Le chapitre sur les vacances de René Lévesque à la Barbade, avec sa femme Corinne, sa soeur Alice et son beau-frère Philippe Amyot, est particulièrement pénible. Le leader politique le plus adulé au Québec perd alors vraiment la carte.
Il est dangereux. On parle de delirium tremens et de disjonction, de délire... Et même de brutalité qui laisse Corinne avec un oeil au beurre noir.
«Je n'ai rien caché tout en essayant de ne pas tomber dans le voyeurisme», précise le biographe en entrevue avec La Presse.
Crise du «late life»
Le psychiatre Hugues Cormier, une connaissance de Lévesque, cité dans l'ouvrage, parle de la crise du «late life» qui frappe les hommes entre 60 et 65 ans.
«Il était dans une phase de transition. C'est le moment où l'on fait un bilan de vie. Si tout s'effondre, comme c'était son cas, surtout après le référendum qui constituait la bataille de sa vie, on prend une méchante claque.»
Encore plus que la défaite référendaire, c'est l'humiliation subie aux mains de son frère ennemi, Pierre Trudeau, lors du rapatriement de la Constitution en 1982, qui a cassé à tout jamais René Lévesque, l'homme brisé, comme l'indique bien le titre de ce dernier tome.
Citations
Pierre Godin est un chroniqueur, dans le sens classique du terme. Il raconte la vie de son héros en faisant appel aux témoins de premier plan, ceux qui ont vécu de près les événements avec lui.
On trouve donc plusieurs citations des joueurs étoiles de l'équipe péquiste (Parizeau, Laurin, Charron, Bédard, Johnson, Landry, Duhaime) ainsi que de sa garde rapprochée (Boivin, Carpentier, Bernard), sans oublier la famille et l'indispensable chauffeur -et ange gardien-, Jean-Guy Guérin.
Petits détails
Ce sont les petits détails qui facilitent la lecture de cette brique de 600 pages. On apprend ainsi que lors de sa dernière partie quotidienne de Scrabble, il avait placé ses sept lettres en composant le mot «mondaine» qu'il était particulièrement fier d'étaler devant sa Corinne, qu'il aimait bien malgré ses innombrables frasques.

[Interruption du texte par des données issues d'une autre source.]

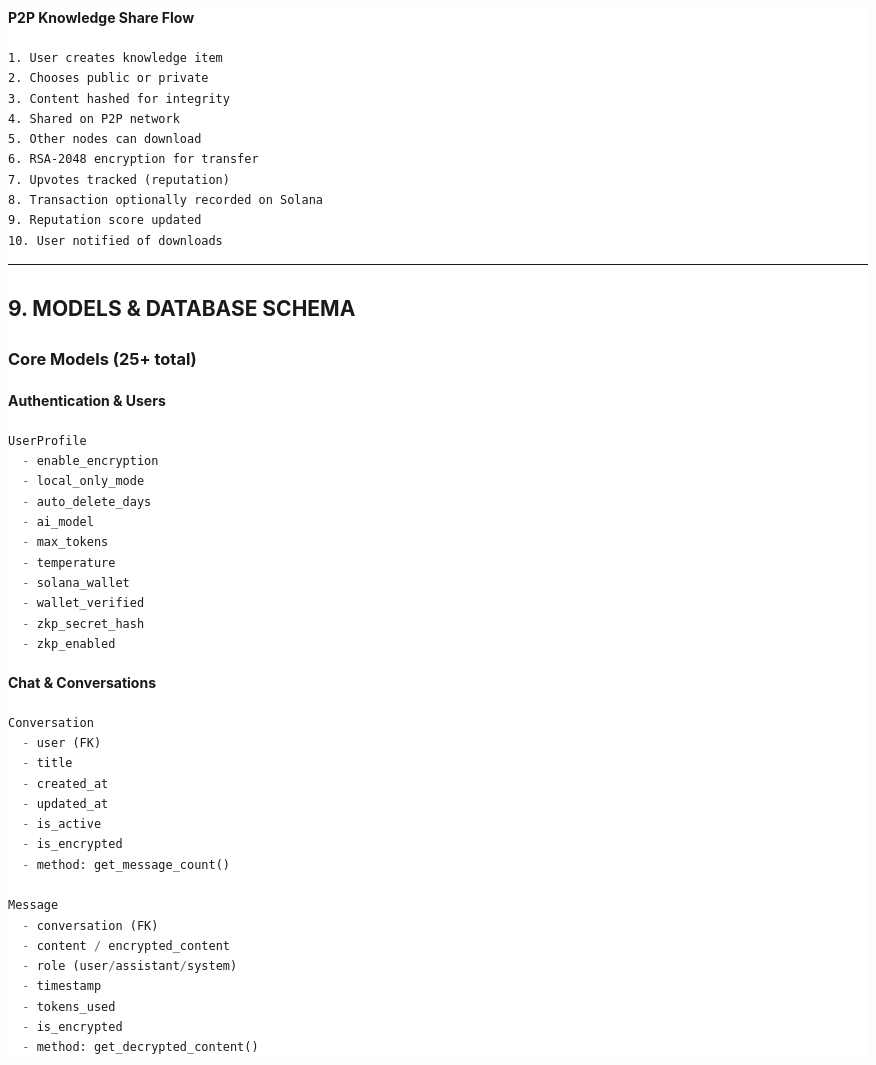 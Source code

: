 #### P2P Knowledge Share Flow
```
1. User creates knowledge item
2. Chooses public or private
3. Content hashed for integrity
4. Shared on P2P network
5. Other nodes can download
6. RSA-2048 encryption for transfer
7. Upvotes tracked (reputation)
8. Transaction optionally recorded on Solana
9. Reputation score updated
10. User notified of downloads
```

---

## 9. MODELS & DATABASE SCHEMA

### Core Models (25+ total)

#### Authentication & Users
```python
UserProfile
  - enable_encryption
  - local_only_mode
  - auto_delete_days
  - ai_model
  - max_tokens
  - temperature
  - solana_wallet
  - wallet_verified
  - zkp_secret_hash
  - zkp_enabled
```

#### Chat & Conversations
```python
Conversation
  - user (FK)
  - title
  - created_at
  - updated_at
  - is_active
  - is_encrypted
  - method: get_message_count()

Message
  - conversation (FK)
  - content / encrypted_content
  - role (user/assistant/system)
  - timestamp
  - tokens_used
  - is_encrypted
  - method: get_decrypted_content()
```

L'auteur se félicite aujourd'hui d'avoir effectué le gros de ses entrevues au tout début, en 1993, alors que les gens étaient moins réticents à témoigner des petits secrets de la vie de Lévesque.
C'est ainsi qu'il a pu obtenir plusieurs confirmations de l'audacieuse aventure de René Lévesque avec Francine Lalonde, aujourd'hui députée à Ottawa et dont il fit un membre de son cabinet. On se croirait en politique-fiction!

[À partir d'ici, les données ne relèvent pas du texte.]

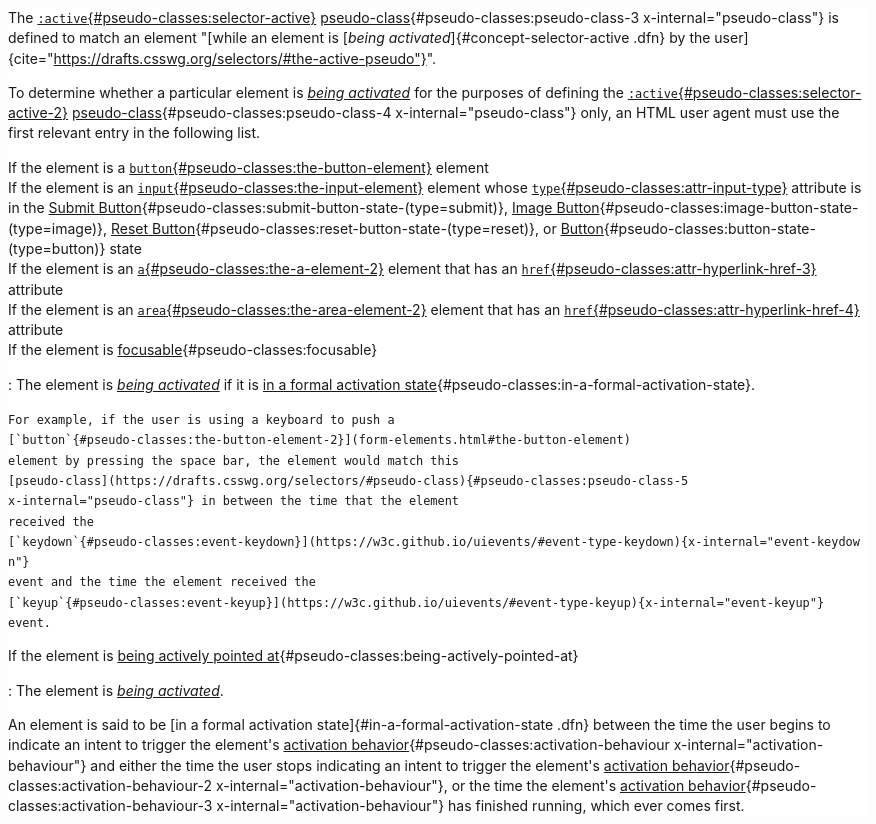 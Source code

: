 The [`:active`{#pseudo-classes:selector-active}](#selector-active)
[pseudo-class](https://drafts.csswg.org/selectors/#pseudo-class){#pseudo-classes:pseudo-class-3
x-internal="pseudo-class"} is defined to match an element "[while an
element is [*being activated*]{#concept-selector-active .dfn} by the
user]{cite="https://drafts.csswg.org/selectors/#the-active-pseudo"}".

To determine whether a particular element is *[being
activated](#concept-selector-active)* for the purposes of defining the
[`:active`{#pseudo-classes:selector-active-2}](#selector-active)
[pseudo-class](https://drafts.csswg.org/selectors/#pseudo-class){#pseudo-classes:pseudo-class-4
x-internal="pseudo-class"} only, an HTML user agent must use the first
relevant entry in the following list.

If the element is a [`button`{#pseudo-classes:the-button-element}](form-elements.html#the-button-element) element\
If the element is an [`input`{#pseudo-classes:the-input-element}](input.html#the-input-element) element whose [`type`{#pseudo-classes:attr-input-type}](input.html#attr-input-type) attribute is in the [Submit Button](input.html#submit-button-state-(type=submit)){#pseudo-classes:submit-button-state-(type=submit)}, [Image Button](input.html#image-button-state-(type=image)){#pseudo-classes:image-button-state-(type=image)}, [Reset Button](input.html#reset-button-state-(type=reset)){#pseudo-classes:reset-button-state-(type=reset)}, or [Button](input.html#button-state-(type=button)){#pseudo-classes:button-state-(type=button)} state\
If the element is an [`a`{#pseudo-classes:the-a-element-2}](text-level-semantics.html#the-a-element) element that has an [`href`{#pseudo-classes:attr-hyperlink-href-3}](links.html#attr-hyperlink-href) attribute\
If the element is an [`area`{#pseudo-classes:the-area-element-2}](image-maps.html#the-area-element) element that has an [`href`{#pseudo-classes:attr-hyperlink-href-4}](links.html#attr-hyperlink-href) attribute\
If the element is [focusable](interaction.html#focusable){#pseudo-classes:focusable}

:   The element is *[being activated](#concept-selector-active)* if it
    is [in a formal activation
    state](#in-a-formal-activation-state){#pseudo-classes:in-a-formal-activation-state}.

    For example, if the user is using a keyboard to push a
    [`button`{#pseudo-classes:the-button-element-2}](form-elements.html#the-button-element)
    element by pressing the space bar, the element would match this
    [pseudo-class](https://drafts.csswg.org/selectors/#pseudo-class){#pseudo-classes:pseudo-class-5
    x-internal="pseudo-class"} in between the time that the element
    received the
    [`keydown`{#pseudo-classes:event-keydown}](https://w3c.github.io/uievents/#event-type-keydown){x-internal="event-keydown"}
    event and the time the element received the
    [`keyup`{#pseudo-classes:event-keyup}](https://w3c.github.io/uievents/#event-type-keyup){x-internal="event-keyup"}
    event.

If the element is [being actively pointed at](#being-actively-pointed-at){#pseudo-classes:being-actively-pointed-at}

:   The element is *[being activated](#concept-selector-active)*.

An element is said to be [in a formal activation
state]{#in-a-formal-activation-state .dfn} between the time the user
begins to indicate an intent to trigger the element\'s [activation
behavior](https://dom.spec.whatwg.org/#eventtarget-activation-behavior){#pseudo-classes:activation-behaviour
x-internal="activation-behaviour"} and either the time the user stops
indicating an intent to trigger the element\'s [activation
behavior](https://dom.spec.whatwg.org/#eventtarget-activation-behavior){#pseudo-classes:activation-behaviour-2
x-internal="activation-behaviour"}, or the time the element\'s
[activation
behavior](https://dom.spec.whatwg.org/#eventtarget-activation-behavior){#pseudo-classes:activation-behaviour-3
x-internal="activation-behaviour"} has finished running, which ever
comes first.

«Après avoir reconstruit le héros et le mythe dans les trois premiers volumes, il fallait déboulonner la statue, regarder en face les erreurs et les échecs», dit Pierre Godin qui a été surtout surpris de la «gourmande libido» de Lévesque.
Mais il y a une question à laquelle le biographe n'a pas trouvé de réponse: Lévesque était-il toujours indépendantiste à la fin de sa vie?

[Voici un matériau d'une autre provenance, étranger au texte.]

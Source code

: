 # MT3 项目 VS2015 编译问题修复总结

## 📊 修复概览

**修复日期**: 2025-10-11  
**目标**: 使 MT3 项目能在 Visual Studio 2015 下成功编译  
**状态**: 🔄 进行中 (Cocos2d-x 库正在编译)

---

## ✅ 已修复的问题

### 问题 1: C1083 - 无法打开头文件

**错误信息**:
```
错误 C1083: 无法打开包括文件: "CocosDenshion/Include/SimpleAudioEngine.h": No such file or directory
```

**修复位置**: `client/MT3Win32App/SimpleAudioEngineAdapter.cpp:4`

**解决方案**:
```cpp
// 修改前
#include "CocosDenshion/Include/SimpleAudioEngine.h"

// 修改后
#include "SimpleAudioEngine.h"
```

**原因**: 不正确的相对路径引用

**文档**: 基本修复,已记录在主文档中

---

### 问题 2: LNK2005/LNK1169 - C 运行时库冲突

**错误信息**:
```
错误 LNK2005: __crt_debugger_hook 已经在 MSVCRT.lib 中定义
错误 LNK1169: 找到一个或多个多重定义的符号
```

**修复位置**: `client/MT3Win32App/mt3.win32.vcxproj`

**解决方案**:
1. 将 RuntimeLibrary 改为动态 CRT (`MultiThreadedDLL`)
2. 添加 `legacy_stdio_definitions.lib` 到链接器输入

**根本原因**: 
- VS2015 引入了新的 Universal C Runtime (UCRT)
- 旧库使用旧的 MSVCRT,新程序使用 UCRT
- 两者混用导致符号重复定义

«Chose certaine, il n'était pas un indépendantiste classique répond Godin. Son aventure du beau risque avec Mulroney représentait l'expression canadienne de Lévesque qui incarnait si bien l'ambivalence des Québécois.»
Malgré cette imposante biographie de quatre tomes et 2447 pages (Boréal), vendue à plusieurs dizaines de milliers d'exemplaires, Pierre Godin n'en a pas fini avec le sujet de sa vie: Claudio Luca, de Ciné téléaction, a en effet acheté les droits de l'oeuvre écrite pour en faire une série télévisée à laquelle le biographe participe. Les six premiers épisodes sont déjà produits et la diffusion commencera prochainement à la CBC, mais seulement au début de 2006 à la SRC.